### Conceptual Questions

### 7.1 Wave Functions

What is the physical unit of a wave function, $\text{\Psi}(x,t)?$ What is the physical unit of the square of this wave function?

Can the magnitude of a wave function $({\text{\Psi}}^{*}\left(x,t\right)\phantom{\rule{0.2em}{0ex}}\text{\Psi}(x,t))$ be a negative number? Explain.

What is the physical meaning of a wave function of a particle?

### 7.2 The Heisenberg Uncertainty Principle

If the formalism of quantum mechanics is ‘more exact’ than that of classical mechanics, why don’t we use quantum mechanics to describe the motion of a leaping frog? Explain.

Can the de Broglie wavelength of a particle be known precisely? Can the position of a particle be known precisely?

Can we measure the energy of a free localized particle with complete precision?

### 7.3 The Schrӧdinger Equation

What is the difference between a wave function $\psi (x,y,z)$ and a wave function $\text{\Psi}(x,y,z,t)$ for the same particle?

Explain the difference between time-dependent and -independent Schrӧdinger’s equations.

Suppose a wave function is discontinuous at some point. Can this function represent a quantum state of some physical particle? Why? Why not?

### 7.4 The Quantum Particle in a Box

Using the quantum particle in a box model, describe how the possible energies of the particle are related to the size of the box.

Is it possible that when we measure the energy of a quantum particle in a box, the measurement may return a smaller value than the ground state energy? What is the highest value of the energy that we can measure for this particle?

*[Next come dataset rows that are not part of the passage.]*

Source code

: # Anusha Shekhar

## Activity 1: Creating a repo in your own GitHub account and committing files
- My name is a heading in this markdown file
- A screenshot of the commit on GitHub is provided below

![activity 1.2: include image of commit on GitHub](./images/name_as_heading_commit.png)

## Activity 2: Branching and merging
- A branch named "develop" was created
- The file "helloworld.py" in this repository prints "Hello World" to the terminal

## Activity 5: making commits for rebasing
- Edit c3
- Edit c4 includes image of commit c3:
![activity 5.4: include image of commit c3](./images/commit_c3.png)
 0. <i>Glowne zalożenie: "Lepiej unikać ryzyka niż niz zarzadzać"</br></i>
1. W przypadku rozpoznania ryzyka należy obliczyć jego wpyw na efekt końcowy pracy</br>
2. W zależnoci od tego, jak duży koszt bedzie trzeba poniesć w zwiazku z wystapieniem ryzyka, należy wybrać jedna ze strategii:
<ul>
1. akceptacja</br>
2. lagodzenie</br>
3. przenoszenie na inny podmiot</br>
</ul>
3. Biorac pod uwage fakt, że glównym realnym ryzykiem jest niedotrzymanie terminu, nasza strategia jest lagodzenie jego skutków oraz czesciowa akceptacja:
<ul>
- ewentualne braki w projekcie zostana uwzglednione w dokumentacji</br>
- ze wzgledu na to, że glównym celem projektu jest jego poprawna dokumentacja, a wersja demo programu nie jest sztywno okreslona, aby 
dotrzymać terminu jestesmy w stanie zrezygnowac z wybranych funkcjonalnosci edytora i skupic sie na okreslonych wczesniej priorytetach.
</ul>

For a quantum particle in a box, the first excited state $({\text{\Psi}}_{2})$ has zero value at the midpoint position in the box, so that the probability density of finding a particle at this point is exactly zero. Explain what is wrong with the following reasoning: “If the probability of finding a quantum particle at the midpoint is zero, the particle is never at this point, right? How does it come then that the particle can cross this point on its way from the left side to the right side of the box?

### 7.5 The Quantum Harmonic Oscillator

Is it possible to measure energy of $0.75\hslash \omega $ for a quantum harmonic oscillator? Why? Why not? Explain.

Explain the connection between Planck’s hypothesis of energy quanta and the energies of the quantum harmonic oscillator.

If a classical harmonic oscillator can be at rest, why can the quantum harmonic oscillator never be at rest? Does this violate Bohr’s correspondence principle?

Use an example of a quantum particle in a box or a quantum oscillator to explain the physical meaning of Bohr’s correspondence principle.

### 7.6 The Quantum Tunneling of Particles through Potential Barriers

When an electron and a proton of the same kinetic energy encounter a potential barrier of the same height and width, which one of them will tunnel through the barrier more easily? Why?

What decreases the tunneling probability most: doubling the barrier width or halving the kinetic energy of the incident particle?

Explain the difference between a box-potential and a potential of a quantum dot.

Can a quantum particle ‘escape’ from an infinite potential well like that in a box? Why? Why not?

A tunnel diode and a resonant-tunneling diode both utilize the same physics principle of quantum tunneling. In what important way are they different?